Hurricane Andrew would cost three times as much today

History-making hurricanes in the U.S. would come with much greater price tags if they happened this year, according to a recent analysis.

Risk management and modeling firm Karen Clark & Company examined data from past hurricanes and identified ones that would cost $10 billion or more in insured losses today.

KCC examined the nearly 180 hurricanes that have hit the U.S. since 1900 and determined that 28 of those storms would result in $10 billion or more in insured losses in 2012 given the greater number, size and cost of structures in their paths.

The 1926 Great Miami Hurricane tops the list with an estimated $125 billion loss if it happened today. The two deadliest hurricanes in U.S. history, the 1928 Okeechobee Hurricane and the famous Galveston storm of 1900, would be the next costliest at $65 billion and $50 billion, respectively.

Two other Florida storms, the 1947 Fort Lauderdale Hurricane and 1992’s Hurricane Andrew are also estimated at $50 billion. Rounding out the top loss producers are 1915’s Galveston ($40 billion), 2005’s Katrina ($40 billion), the 1938 Great New England ($35 billion) and 1954’s Hazel and 1965’s Betsy—both are estimated at $20 billion.

Hurricane Donna in 1960 affected the entire East Coast from Florida to Maine and would likely cause a $25 billion loss today. The remaining 17 storms on the list range from $10 to $15 billion each.

“It’s clear many hurricanes that struck the United States in the earlier part of the 20th century would cause orders of magnitude more damage today,” Karen Clark, KCC president and CEO, said in a statement. “This is due not only to an increased density of structures in coastal regions, but also to changes in construction practices that have resulted in larger and more expensive buildings. Even a storm as recent as Hurricane Andrew, which struck 20 years ago this month, would be three times as costly today.”

The report explains why other sources of information for historical hurricanes tend to underestimate what the insured losses would be today. For example, other sources adjust the original losses by the general rate of inflation to bring the numbers forward to current day values.

This ignores the impact of increasing population, larger structures and the fact that building square foot construction costs tend to rise faster than the general rate of inflation. For example, simply adjusting the original Hurricane Andrew loss for inflation results in a current day estimate of only $22 billion (according to the Insurance Information Institute) versus $50 billion when these other factors are considered.
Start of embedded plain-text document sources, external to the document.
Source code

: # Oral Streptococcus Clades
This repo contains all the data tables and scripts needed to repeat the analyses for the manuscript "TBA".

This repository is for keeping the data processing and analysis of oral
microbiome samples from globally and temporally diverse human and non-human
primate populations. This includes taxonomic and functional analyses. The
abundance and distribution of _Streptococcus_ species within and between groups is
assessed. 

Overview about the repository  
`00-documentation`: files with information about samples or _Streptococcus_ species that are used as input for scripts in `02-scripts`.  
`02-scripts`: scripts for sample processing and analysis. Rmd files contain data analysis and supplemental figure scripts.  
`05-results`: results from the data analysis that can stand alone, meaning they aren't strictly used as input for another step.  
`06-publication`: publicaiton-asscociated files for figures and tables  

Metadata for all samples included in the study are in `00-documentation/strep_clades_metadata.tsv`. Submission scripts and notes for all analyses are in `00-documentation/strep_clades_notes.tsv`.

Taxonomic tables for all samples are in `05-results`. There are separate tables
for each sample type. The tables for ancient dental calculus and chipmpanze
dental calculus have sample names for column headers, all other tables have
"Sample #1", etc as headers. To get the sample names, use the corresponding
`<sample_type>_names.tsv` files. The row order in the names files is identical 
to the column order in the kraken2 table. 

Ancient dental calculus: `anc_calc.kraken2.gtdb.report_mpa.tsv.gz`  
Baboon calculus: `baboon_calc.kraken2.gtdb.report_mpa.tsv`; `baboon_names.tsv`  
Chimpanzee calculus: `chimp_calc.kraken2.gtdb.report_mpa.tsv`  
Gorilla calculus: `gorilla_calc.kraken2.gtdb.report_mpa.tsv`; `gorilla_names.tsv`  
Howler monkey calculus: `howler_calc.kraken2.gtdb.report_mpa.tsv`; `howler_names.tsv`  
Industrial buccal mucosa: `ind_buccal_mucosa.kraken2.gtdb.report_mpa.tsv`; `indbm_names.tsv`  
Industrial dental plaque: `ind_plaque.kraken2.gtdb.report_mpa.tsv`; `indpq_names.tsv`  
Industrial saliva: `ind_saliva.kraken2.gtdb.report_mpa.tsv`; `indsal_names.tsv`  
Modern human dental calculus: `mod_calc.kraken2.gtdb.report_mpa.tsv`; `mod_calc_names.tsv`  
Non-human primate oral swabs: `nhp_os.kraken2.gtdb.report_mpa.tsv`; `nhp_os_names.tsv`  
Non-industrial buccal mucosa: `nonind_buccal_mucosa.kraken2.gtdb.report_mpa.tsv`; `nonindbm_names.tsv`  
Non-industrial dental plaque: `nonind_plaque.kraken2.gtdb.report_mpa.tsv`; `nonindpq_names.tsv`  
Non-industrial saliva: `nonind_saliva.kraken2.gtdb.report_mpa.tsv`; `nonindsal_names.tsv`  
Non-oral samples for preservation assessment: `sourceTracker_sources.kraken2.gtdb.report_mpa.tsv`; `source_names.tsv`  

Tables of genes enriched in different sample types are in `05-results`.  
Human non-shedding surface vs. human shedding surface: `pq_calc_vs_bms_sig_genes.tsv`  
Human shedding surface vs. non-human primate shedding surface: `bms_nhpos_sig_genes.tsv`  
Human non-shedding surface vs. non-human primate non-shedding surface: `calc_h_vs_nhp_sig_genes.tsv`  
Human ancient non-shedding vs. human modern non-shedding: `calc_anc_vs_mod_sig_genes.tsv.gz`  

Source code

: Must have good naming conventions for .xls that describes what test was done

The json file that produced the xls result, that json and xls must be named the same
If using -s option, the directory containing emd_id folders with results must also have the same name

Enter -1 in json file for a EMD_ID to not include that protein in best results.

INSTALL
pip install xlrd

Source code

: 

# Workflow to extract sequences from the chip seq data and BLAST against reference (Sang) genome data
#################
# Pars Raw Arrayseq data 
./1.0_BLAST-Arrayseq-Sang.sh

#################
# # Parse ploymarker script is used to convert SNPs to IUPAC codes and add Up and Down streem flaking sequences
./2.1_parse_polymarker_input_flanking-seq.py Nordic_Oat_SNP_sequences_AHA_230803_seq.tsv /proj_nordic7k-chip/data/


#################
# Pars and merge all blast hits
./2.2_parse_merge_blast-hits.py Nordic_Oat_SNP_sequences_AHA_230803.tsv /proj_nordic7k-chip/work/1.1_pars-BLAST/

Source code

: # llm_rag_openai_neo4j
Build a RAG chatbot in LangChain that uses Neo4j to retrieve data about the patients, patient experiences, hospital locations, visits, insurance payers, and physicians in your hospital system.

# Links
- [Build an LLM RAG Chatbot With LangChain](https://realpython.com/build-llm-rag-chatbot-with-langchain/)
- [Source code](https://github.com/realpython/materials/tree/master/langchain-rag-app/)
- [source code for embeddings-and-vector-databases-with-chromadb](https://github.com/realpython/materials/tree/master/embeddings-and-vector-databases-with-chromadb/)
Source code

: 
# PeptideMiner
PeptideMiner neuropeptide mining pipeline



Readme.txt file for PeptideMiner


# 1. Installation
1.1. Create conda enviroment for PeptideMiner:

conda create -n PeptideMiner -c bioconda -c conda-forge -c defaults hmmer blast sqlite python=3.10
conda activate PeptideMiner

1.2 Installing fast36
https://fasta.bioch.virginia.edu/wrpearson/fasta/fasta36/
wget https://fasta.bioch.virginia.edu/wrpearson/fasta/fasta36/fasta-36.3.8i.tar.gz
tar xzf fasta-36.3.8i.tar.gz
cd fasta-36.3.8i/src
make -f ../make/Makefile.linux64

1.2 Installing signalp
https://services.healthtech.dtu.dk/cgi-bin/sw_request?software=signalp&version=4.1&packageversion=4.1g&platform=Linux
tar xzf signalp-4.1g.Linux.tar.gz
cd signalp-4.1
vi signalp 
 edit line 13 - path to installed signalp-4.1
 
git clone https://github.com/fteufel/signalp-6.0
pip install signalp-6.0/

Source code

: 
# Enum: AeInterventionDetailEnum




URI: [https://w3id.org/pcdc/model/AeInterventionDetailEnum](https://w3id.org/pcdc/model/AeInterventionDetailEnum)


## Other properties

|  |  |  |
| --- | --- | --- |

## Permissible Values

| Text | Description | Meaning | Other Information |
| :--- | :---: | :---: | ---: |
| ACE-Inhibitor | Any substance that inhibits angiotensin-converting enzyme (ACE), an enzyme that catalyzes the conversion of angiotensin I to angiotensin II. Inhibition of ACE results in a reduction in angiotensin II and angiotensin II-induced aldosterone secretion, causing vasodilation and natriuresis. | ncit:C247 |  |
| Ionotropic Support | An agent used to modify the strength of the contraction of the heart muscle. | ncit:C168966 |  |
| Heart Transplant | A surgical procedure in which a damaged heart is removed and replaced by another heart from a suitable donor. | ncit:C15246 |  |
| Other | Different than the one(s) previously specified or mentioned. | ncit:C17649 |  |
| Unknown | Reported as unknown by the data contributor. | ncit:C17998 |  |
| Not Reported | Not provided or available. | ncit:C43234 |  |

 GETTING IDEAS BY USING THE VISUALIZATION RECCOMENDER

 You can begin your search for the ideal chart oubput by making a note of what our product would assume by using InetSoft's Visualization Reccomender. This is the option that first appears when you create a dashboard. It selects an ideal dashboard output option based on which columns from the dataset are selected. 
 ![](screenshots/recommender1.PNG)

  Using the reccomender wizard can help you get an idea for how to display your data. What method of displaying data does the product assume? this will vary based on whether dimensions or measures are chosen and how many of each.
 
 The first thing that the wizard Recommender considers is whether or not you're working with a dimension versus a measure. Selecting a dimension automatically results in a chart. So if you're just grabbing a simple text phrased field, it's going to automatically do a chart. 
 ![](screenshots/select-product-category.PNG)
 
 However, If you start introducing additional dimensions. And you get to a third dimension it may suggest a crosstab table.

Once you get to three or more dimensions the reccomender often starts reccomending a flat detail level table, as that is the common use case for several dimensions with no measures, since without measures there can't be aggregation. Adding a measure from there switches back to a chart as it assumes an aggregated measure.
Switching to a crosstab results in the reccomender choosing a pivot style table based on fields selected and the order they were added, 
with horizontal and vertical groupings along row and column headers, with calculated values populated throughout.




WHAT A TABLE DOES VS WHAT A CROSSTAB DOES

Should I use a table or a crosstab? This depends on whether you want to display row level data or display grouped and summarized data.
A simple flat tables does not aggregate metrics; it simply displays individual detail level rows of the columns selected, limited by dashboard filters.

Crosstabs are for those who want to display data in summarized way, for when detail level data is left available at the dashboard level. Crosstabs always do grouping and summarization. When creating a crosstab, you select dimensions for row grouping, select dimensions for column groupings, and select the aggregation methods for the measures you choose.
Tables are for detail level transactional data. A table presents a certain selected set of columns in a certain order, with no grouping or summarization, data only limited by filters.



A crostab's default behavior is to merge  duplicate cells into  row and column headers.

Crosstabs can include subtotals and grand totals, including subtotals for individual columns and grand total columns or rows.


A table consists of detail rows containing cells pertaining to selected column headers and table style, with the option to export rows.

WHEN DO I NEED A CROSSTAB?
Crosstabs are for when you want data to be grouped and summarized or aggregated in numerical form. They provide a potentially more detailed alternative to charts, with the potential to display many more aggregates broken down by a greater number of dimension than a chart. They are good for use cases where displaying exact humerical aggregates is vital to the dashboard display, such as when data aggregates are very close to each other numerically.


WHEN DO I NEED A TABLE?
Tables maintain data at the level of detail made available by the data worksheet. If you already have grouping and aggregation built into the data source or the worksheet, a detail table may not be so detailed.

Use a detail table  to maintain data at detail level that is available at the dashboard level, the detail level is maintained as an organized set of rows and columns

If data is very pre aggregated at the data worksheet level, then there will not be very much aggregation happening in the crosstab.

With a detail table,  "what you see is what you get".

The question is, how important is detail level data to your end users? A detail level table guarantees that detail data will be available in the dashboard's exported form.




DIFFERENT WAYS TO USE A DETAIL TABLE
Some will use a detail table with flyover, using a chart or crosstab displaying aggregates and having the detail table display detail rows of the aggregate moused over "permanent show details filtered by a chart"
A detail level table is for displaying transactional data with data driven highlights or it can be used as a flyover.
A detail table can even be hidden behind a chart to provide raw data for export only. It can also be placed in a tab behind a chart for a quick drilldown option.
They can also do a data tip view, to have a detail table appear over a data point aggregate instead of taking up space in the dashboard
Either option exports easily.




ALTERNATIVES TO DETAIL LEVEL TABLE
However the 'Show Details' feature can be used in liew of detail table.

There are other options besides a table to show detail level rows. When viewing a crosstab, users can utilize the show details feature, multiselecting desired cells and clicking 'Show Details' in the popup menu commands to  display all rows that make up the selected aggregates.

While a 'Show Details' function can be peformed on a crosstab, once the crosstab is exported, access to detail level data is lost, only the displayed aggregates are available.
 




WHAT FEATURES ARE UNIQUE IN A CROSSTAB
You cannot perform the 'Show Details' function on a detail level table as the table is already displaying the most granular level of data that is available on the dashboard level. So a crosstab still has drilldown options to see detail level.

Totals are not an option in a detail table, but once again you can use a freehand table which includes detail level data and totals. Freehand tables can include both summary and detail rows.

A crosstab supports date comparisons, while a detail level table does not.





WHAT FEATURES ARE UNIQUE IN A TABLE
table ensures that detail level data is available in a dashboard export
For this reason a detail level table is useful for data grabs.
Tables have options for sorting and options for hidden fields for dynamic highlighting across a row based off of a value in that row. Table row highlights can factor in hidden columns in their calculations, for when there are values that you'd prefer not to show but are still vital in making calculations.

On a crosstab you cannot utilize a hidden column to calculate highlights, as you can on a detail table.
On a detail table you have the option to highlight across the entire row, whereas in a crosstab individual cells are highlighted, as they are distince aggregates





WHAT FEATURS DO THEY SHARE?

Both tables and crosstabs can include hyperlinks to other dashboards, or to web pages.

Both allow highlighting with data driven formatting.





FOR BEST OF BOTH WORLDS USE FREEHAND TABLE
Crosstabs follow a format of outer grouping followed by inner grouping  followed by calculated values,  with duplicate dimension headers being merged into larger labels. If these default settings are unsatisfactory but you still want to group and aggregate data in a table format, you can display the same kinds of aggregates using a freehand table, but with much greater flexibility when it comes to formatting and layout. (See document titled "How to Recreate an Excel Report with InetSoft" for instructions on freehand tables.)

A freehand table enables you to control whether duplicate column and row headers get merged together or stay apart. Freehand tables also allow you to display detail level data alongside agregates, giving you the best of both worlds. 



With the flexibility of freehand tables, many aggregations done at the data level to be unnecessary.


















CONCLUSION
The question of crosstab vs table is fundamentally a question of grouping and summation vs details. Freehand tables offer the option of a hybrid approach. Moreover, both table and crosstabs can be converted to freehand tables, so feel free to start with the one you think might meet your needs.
“We conducted this study because our clients asked us to provide historical event information as another tool they can use to assess their catastrophe loss potential,” Glen Daraskevich, KCC senior vice president. “Researching the various data sources we found incomplete and conflicting information, which led us to compile and thoroughly evaluate all of the sources. Our methodology built on previous work which we extended and enhanced to develop a credible and reliable estimate for each historical storm.”

Since each data source has limitations, developing robust estimates of the insured losses from historical hurricanes required multiple tools and data sources including knowledge of current property values, the size and extent of the hurricane windfields and historical loss information.

For this study KCC combined approaches, gathering and cross-referencing information, modifying that information as necessary to ensure reliability and used it to estimate the losses for each hurricane.

The report indicates the U.S. can expect a hurricane loss of $10 billion or greater once every four years on average. This equates to a 25 percent probability this year. A $50 billion hurricane loss has almost a five percent probability this year.

“As this and our previous studies have shown, large hurricane losses are possible along the entire Gulf and East coasts,” Clark said. “This information is useful for many purposes including better understanding the magnitude of potential catastrophe losses in different regions, benchmarking the model output and assessing the value of certain risk transfer options such as industry loss warranties. Because catastrophe losses now dominate many of the property lines, the more credible scientific information that can be brought to bear on risk management decisions, the better.”